The underlying suit stemmed from an "agency and service agreement" entered into between the agency and three insurance companies. In March 2001, the insurance companies filed suit against the agency, alleging that the agency failed to perform under the agency agreement, breached fiduciary duties and refused to remit earned premiums to the insurance companies. In December 2001, the insurance companies moved to amend the complaint, and, over the agency's opposition, the court granted the motion in February 2002. In January 2002, counsel for the insurance companies forwarded a copy of the amended complaint to the insurer's agent, and informed the agent that the letter constituted "formal notice that we have made a claim against your insured which falls within the coverage you have provided." One day later, the agent notified the insurer of the pending suit. The insurer denied coverage, asserting that the claim was not reported prior to the policy's expiration date and that, because the agency was aware of the suit prior to the extended reporting period, the extending reporting period did not apply. In connection with bankruptcy proceedings instituted by the agency, the agency and the insurance companies, along with the agency's creditors and chapter 7 trustee, sought approval of a settlement of the underlying suit. As part of the settlement, the insurance companies agreed to attempt to collect a portion of the $12 million judgment, up to the policy limits, through a garnishment action against the insurer. In the action, both parties moved for summary judgment.

Recognizing that, under Texas law, "claims-made policies . . . cover only injuries or damages that come to the attention of the insured and are made known to the insurer during the policy period," the court first found that both the March 2001 complaint and the December 2001 amended complaint, attached to the motion for leave, potentially stated causes of action covered by the terms of the policy. It then found that both complaints alleged wrongful acts occurring during the policy period that were made known to the agency before the expiration of the policy.

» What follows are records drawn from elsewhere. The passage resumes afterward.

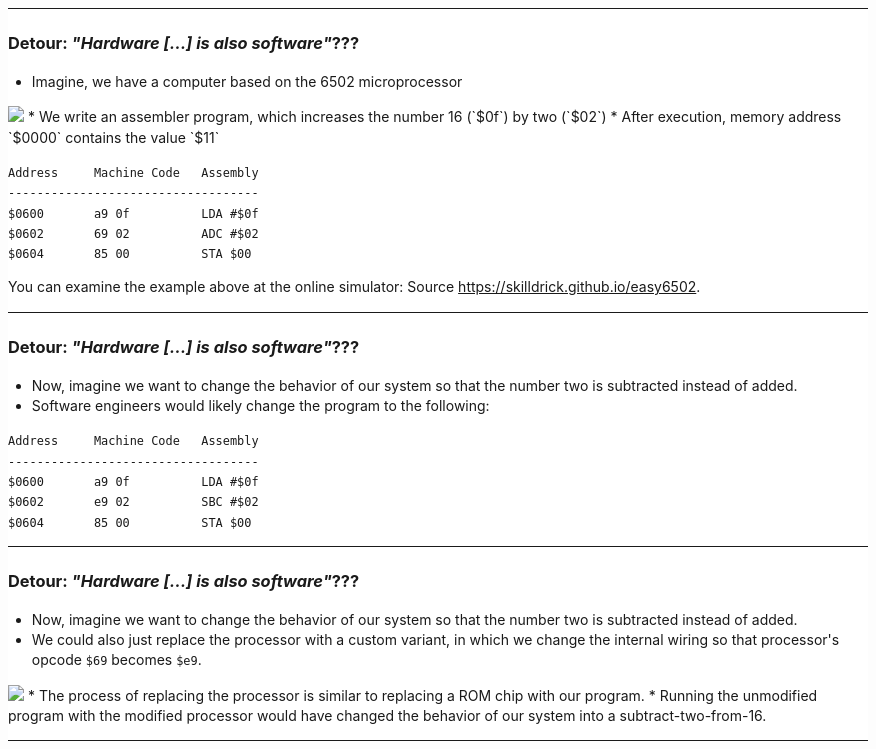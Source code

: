 
---

### Detour: _"Hardware [...] is also software"_???

  * Imagine, we have a computer based on the 6502 microprocessor
  <img src="https://upload.wikimedia.org/wikipedia/commons/8/86/C64motherboard.jpg" width="60%">
  * We write an assembler program, which increases the number 16 (`$0f`) by two (`$02`)
  * After execution, memory address `$0000` contains the value `$11`


```
Address     Machine Code   Assembly
-----------------------------------
$0600       a9 0f          LDA #$0f
$0602       69 02          ADC #$02
$0604       85 00          STA $00
```

<tiny> 

You can examine the example above at the online simulator: Source <a href="https://skilldrick.github.io/easy6502">https://skilldrick.github.io/easy6502</a>.
</tiny>





---

### Detour: _"Hardware [...] is also software"_???

  * Now, imagine we want to change the behavior of our system so that the number two is subtracted instead of added.
  * Software engineers would likely change the program to the following:

```
Address     Machine Code   Assembly
-----------------------------------
$0600       a9 0f          LDA #$0f
$0602       e9 02          SBC #$02
$0604       85 00          STA $00
```

---

### Detour: _"Hardware [...] is also software"_???

  * Now, imagine we want to change the behavior of our system so that the number two is subtracted instead of added.
  * We could also just replace the processor with a custom variant, in which we change the internal wiring so that processor's opcode `$69` becomes `$e9`.
  <img src="http://visual6502.org/images/6502/6502_pad_annot_07.png" width="40%">
  * The process of replacing the processor is similar to replacing a ROM chip with our program.
  * Running the unmodified program with the modified processor would have changed the behavior of our system into a subtract-two-from-16.

---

The court rejected the insurance companies' argument that the allegations in its first amended complaint did not constitute a claim until the court granted the motion for leave to file the amended complaint in February 2002, after the policy's expiration. The court emphasized that, because the amended complaint was attached to the motion for leave and was served on the agency in December 2001 and because the proposed amended complaint constituted a claim under the policy, the agency should have notified the insurer of the lawsuit as soon as possible and forwarded all related documents to the insurer. The court also noted that the insurance companies' argument was undermined by the correspondence sent to the insurer before the court granted the motion for leave, which notified the insurer of the proposed amended complaint and stated that the insurance companies "believed the allegations in the proposed amended complaint to be covered by the policy." Because the agency did not provide notice of the allegations, of which it was aware, in the original complaint or the amended complaint before the policy expired, the court concluded that coverage was barred under the claims-made policy.